Said crane may also be placed in a towable trailer which is equipped with wheels and which also comprises a power source apparatus for the crane, for example a combustion engine, and a control system for controlling the functions of the crane. The control system is typically based on a hydraulic power generation system. In addition to the trailer, the crane typically also comprises outriggers which are connected to the trailer and may be placed in a position where they support and stabilize the crane during its operation. The control system may comprise a control device, by which the operator may remotely control the functions of the crane or its boom, for example in a wireless manner, so that there is no need to provide the trailer with a cabin, a seat, or a station with control devices for the operator.

The boom of the crane may consist of one or more boom sections. Typically, the end of the boom is equipped with a hook for suspending loads to be transferred, or a tool for transferring loads or objects. It is also possible to connect a man cage or a scaffold to the end of the boom, for a worker.

Cranes mounted on vehicles and machines become large, and thereby possibilities to use them in, for example, confined indoor spaces and buildings turn out to be very limited. Also, exhaust gases from the vehicles and machines may pose a problem. It may be difficult to move cranes mounted on trailers manually indoors, and it is not even possible to use a towing vehicle or machine in confined indoor spaces, buildings, or on different floors of a building. Furthermore, bringing a crane mounted on a trailer to the work site may be very difficult or impossible, for example due to the difficult terrain or location of the site.

<CIT> discloses a a mobile loader crane according to the preamble of claim <NUM>, having an elongated rectangular frame supported at each end by a tracked drive unit which provides zero turn capability to the machine. A telescopic boom is pivotally mounted on the upper end of a rotatable pedestal which extends upwardly from the center of the frame. A counterweight support is provided on said pedestal to enable counterweights to be supported directly thereon to counter the weight of said boom arm assembly and the slat supported thereby. The counterweights are selectively removably mounted on said counterweight support.

The solution for a mobile crane is presented in claim <NUM>. Other claims present some other, more detailed examples of said mobile crane according to the solution.

The presented mobile crane comprises a column structure and a telescopic boom configured to move up and down, whereby it is suitable for lifting and transferring loads connected to or suspended from the boom. The crane may be a so-called loader crane. The boom is connected to the column structure by articulation. The crane comprises a turning device, on which the column structure is mounted, and which is configured to turn the column structure and the boom together in two lateral directions, around a substantially vertical direction. The crane comprises at least two or preferably two movable outriggers which can be placed against the ground or a floor and which are configured to support and stabilize the crane.

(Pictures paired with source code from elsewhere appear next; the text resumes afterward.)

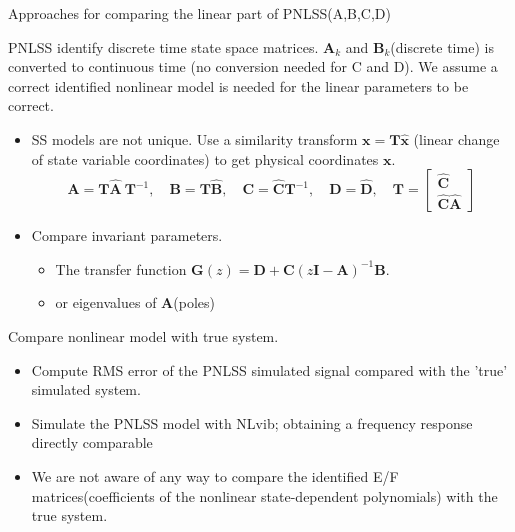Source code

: \documentclass[9pt]{beamer}
\newcommand{\vect}[1]{\mathbf{#1}}
\begin{document}
\begin{frame}{Approaches for comparing the linear part of PNLSS(A,B,C,D)}

  PNLSS identify discrete time state space matrices. $\vect A_k$ and $\vect
  B_k$(discrete time) is converted to continuous time (no conversion needed for
  C and D). We assume a correct identified nonlinear model is needed for the
  linear parameters to be correct.

  \begin{itemize}
  \item SS models are not unique. Use a similarity transform $ \vect x = \vect T
    \hat {\vect x}$ (linear change of state variable coordinates) to get
    physical coordinates $\vect x$.\footnotemark[1]
    \begin{equation}
      \label{eq:similarity_transform}
      \vect A = \vect T \hat {\vect A} \ \vect T^{-1}, \quad
      \vect B = \vect T \hat {\vect B}, \quad
      \vect C = \hat {\vect C} \vect T^{-1}, \quad
      \vect D = \hat {\vect D}, \quad
      \vect T =
      \begin{bmatrix}
        \hat {\vect C} \\  \hat {\vect C}  \hat {\vect A}
      \end{bmatrix}
    \end{equation}
  \item Compare invariant parameters.
    \begin{itemize}
    \item The transfer function $\vect G(z) = \vect D + \vect C(z \vect I -
      \vect A)^{-1}\vect B$.\\
    \item or eigenvalues of $\vect A$(poles)
    \end{itemize}
  \end{itemize}


\end{frame}


\begin{frame}{Compare nonlinear model with true system.}
  \begin{itemize}
  \item Compute RMS error of the PNLSS simulated signal compared with the 'true'
    simulated system.
  \item Simulate the PNLSS model with NLvib; obtaining a frequency response directly comparable
  \item We are not aware of any way to compare the identified E/F
    matrices(coefficients of the nonlinear state-dependent polynomials) with the
    true system.
  \end{itemize}
\end{frame}
\end{document}

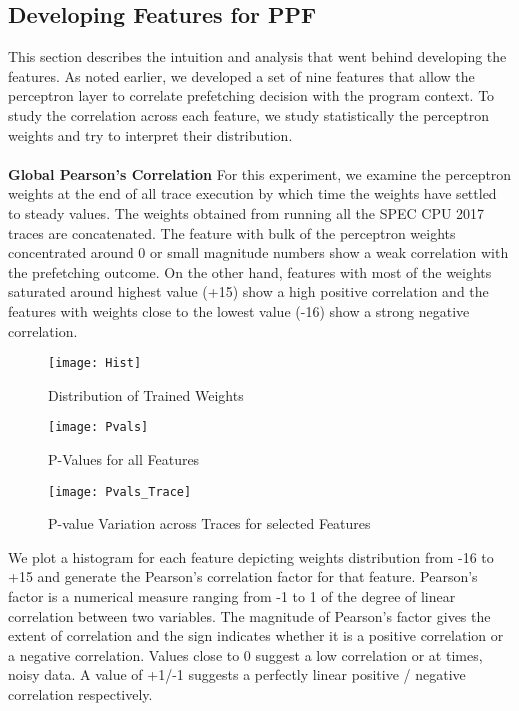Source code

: \subsection{Developing Features for PPF}
\label{Method-Features}
This section describes the intuition and analysis that went behind developing
the features. As noted earlier, we developed a set of nine features that allow
the perceptron layer to correlate prefetching decision with the program
context. To study the correlation across each feature, we study statistically
the perceptron weights and try to interpret their distribution. \\ \\
%
\textbf{Global Pearson's Correlation}\newline 
For this experiment, we examine
the perceptron weights at the end of all trace execution by which time the
weights have settled to steady values. The weights obtained from running all
the SPEC CPU 2017 traces are concatenated. The feature with bulk of the
perceptron weights concentrated around 0 or small magnitude numbers show a
weak correlation with the prefetching outcome. On the other hand, features
with most of the weights saturated around highest value (+15) show a high
positive correlation and the features with weights close to the lowest value
(-16) show a strong negative correlation.

\begin{figure}[h]
  \begin{center}
    \texttt{[image: Hist]}
    \caption{Distribution of Trained Weights}
    \label{Fig:Hist}
  \end{center}
\end{figure}

\begin{figure}[h]
  \begin{center}
    \texttt{[image: Pvals]}
    \caption{P-Values for all Features}
    \label{Fig:Pvals}
  \end{center}
\end{figure}


\begin{figure}[h]
  \begin{center}
    \texttt{[image: Pvals\_Trace]}
    \caption{P-value Variation across Traces for selected Features}
    \label{Fig:Pvals_Trace}
  \end{center}
\end{figure}

We plot a histogram for each feature depicting weights distribution from -16
to +15 and generate the Pearson's correlation factor for that feature.
Pearson's factor is a numerical measure ranging from -1 to 1 of the degree of
linear correlation between two variables. The magnitude of Pearson's factor
gives the extent of correlation and the sign indicates whether it is a
positive correlation or a negative correlation. Values close to 0 suggest a
low correlation or at times, noisy data. A value of +1/-1 suggests a
perfectly linear positive / negative correlation respectively.

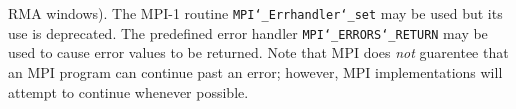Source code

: RMA windows).  The MPI-1 routine {\tt MPI{\tt \char`\_}Errhandler{\tt \char`\_}set} may be used but
its use is deprecated.  The predefined error handler
{\tt MPI{\tt \char`\_}ERRORS{\tt \char`\_}RETURN} may be used to cause error values to be returned.
Note that MPI does {\em not} guarentee that an MPI program can continue past
an error; however, MPI implementations will attempt to continue whenever
possible.
\par
{}
\par
{}
\endmanpage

The crane comprises a control system which is configured to control the functions of the crane and which comprises at least one control device, by which an operator may manually control the functions of the crane. The crane comprises at least one power source apparatus for generating the power needed for the functions of the crane.

According to the solution presented, the crane also comprises a crawler frame for moving the crane and comprising a frame structure and motorized first and second crawler tracks arranged on opposite sides of the frame structure. Furthermore, the crane comprises a turning device mounted on the frame structure of the crawler frame, and the above-mentioned outriggers are connected to the frame structure of the crawler frame.

In particular, the crane according to the presented solution also comprises a counterweight arrangement connected to the column structure. Thus, the counterweight arrangement is configured to turn together with the column structure and the boom around said direction, and furthermore, the counterweight arrangement is suitable for use as a counterweight for the boom and/or loads to be connected to or suspended from the boom.

The crawler frame has the advantage that the crane may move on a terrain and on difficult work sites. The terrain may have slopes or roughness which may be crossed by the crawler tracks. Because the crane comprises its own power source apparatus and a crawler frame for moving, it is self-propelled and movable by itself to or on the work site.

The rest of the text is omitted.